Mon âme reste muette.
"Batavia te sourirait peut-être davantage? Nous y trouverions d'ailleurs l'esprit de l'Europe marié à la beauté tropicale."
Pas un mot. - Mon âme serait-elle morte?
"En es-tu donc venue à ce point d'engourdissement que tu ne te plaises que dans ton mal? S'il en est ainsi, fuyons vers les pays qui sont les analogies de la Mort.
- Je tiens notre affaire, pauvre âme! Nous ferons nos malles pour Tornéo. Allons plus loin encore, à l'extrême bout de la Baltique; encore plus loin de la vie, si c'est possible; installons-nous au pôle. Là le soleil ne frise qu'obliquement la terre, et les lentes alternatives de la lumière et de la nuit suppriment la variété et augmentent la monotonie, cette moitié du néant. Là, nous pourrons prendre de longs bains de ténèbres, cependant que, pour nous divertir, les aurores boréales nous enverront de temps en temps leurs gerbes roses, comme des reflets d'un feu d'artifice de l'Enfer!"
Enfin, mon âme fait explosion, et sagement elle me crie: "N'importe où! n'importe où! pourvu que ce soit hors de ce monde!"
Ceci en réponse à un proche qui me vantait les mérites des voyages. Il n'y a qu'un seul Voyage, c'est celui qui mène au bout de la nuit ! Savoir si rien n'y luit...

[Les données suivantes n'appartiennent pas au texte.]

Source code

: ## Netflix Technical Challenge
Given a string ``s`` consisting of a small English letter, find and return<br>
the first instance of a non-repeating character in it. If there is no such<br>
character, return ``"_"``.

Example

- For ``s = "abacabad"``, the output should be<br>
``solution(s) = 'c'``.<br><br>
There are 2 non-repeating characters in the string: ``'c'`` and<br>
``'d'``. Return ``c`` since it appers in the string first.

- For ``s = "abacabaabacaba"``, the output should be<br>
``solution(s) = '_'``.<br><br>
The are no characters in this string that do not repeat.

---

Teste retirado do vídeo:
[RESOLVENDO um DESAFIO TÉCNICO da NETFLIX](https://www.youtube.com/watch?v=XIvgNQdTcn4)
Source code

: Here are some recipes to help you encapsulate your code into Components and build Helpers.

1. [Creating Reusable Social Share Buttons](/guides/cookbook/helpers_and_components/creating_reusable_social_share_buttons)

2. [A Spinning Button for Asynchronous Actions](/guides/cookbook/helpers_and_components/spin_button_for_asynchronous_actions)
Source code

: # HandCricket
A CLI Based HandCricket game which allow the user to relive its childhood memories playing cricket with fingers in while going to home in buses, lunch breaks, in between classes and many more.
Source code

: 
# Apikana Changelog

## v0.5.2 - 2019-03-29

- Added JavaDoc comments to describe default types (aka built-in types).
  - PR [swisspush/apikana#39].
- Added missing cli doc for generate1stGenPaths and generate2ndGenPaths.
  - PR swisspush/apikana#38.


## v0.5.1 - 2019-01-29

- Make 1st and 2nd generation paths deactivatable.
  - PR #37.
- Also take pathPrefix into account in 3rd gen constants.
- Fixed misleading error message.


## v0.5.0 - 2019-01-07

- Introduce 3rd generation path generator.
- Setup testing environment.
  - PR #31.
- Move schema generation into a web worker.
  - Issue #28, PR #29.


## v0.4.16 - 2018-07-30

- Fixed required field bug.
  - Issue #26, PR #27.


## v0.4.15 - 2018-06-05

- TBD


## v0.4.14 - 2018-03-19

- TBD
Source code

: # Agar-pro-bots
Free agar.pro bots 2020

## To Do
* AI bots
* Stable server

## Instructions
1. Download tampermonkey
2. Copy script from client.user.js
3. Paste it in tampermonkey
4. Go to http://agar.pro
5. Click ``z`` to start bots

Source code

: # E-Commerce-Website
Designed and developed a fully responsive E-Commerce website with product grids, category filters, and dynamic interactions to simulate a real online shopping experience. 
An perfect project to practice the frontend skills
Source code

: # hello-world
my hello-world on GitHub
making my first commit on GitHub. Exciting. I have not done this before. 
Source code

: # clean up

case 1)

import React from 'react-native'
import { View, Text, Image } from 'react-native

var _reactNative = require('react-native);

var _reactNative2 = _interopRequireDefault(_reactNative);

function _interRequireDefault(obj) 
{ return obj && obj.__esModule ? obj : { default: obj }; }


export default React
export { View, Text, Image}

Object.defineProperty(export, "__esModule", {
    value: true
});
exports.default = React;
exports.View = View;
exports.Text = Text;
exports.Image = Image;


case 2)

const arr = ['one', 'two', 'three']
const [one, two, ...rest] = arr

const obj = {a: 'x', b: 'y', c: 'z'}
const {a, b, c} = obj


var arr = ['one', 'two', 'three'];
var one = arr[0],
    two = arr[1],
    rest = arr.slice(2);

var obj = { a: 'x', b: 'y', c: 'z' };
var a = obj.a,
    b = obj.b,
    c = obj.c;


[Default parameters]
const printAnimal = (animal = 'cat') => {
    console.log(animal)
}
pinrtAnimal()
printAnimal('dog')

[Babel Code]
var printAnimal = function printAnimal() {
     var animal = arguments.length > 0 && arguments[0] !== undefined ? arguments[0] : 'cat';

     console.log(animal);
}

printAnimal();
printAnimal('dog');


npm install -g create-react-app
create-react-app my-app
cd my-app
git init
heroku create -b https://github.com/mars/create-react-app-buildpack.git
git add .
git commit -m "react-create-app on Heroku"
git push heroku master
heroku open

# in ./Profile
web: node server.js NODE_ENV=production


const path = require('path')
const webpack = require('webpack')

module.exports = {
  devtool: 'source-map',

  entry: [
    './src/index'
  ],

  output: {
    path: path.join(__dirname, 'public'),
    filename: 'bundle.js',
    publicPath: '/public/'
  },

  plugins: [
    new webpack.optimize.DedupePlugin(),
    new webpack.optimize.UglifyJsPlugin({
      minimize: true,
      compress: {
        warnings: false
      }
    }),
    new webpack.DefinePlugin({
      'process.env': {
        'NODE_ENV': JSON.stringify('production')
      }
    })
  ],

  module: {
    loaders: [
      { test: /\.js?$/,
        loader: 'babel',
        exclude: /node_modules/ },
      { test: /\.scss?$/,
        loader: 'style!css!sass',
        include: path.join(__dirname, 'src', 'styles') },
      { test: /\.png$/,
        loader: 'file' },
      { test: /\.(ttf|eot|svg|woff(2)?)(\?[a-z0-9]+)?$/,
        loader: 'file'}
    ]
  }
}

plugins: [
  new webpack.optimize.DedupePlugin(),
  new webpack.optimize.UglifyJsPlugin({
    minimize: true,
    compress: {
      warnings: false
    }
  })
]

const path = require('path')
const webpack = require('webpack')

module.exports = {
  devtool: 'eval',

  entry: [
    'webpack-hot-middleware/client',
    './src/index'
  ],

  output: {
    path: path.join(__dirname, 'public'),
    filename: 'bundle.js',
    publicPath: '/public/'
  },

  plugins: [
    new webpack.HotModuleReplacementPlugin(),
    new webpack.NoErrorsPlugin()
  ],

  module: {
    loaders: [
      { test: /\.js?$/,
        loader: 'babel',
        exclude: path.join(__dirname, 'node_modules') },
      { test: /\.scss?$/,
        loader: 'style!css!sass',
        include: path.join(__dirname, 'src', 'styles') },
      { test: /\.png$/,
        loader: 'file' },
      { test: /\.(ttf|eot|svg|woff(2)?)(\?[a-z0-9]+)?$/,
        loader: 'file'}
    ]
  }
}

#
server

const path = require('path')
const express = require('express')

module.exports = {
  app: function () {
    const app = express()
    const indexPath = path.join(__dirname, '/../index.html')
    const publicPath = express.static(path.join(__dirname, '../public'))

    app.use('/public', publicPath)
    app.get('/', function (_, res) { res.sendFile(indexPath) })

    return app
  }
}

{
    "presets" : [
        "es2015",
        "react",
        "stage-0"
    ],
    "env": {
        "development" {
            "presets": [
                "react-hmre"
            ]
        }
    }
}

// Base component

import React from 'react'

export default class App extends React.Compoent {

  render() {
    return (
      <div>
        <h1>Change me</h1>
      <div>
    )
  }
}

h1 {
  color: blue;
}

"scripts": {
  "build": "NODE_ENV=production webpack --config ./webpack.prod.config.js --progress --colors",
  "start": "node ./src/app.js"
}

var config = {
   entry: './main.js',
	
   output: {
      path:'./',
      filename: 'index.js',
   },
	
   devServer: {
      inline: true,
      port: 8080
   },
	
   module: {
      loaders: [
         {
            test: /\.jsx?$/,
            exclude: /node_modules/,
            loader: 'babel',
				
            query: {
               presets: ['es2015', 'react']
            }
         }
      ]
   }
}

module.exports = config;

J'ai pitié de ceux que le spectacle télévisuel de l'abandon des pauvres, de leur abominable bannissement, pousse au désespoir plus qu'à la compassion (je veux dire à toutes les audaces, à touts les courroux, à toutes les fureurs de la compassion). Car enfin merde, même sous les oriflammes de l'Ordre, il s'agit de s'entendre ! Veut-on sauver les Misérables, ou veut-on seulement les réduire ? dans cette seconde hypothèse rien de mieux que l'esclavage, institution d'ailleurs beaucoup plus religieuse que sociale. Mais si on tient, comme vous et moi, pour la première hypothèse, nul labeur plus pressant que refaire une chrétienté. Seulement voyez-vous, ça ne se refait pas sans un peu de scandale, sans inquiéter les nantis.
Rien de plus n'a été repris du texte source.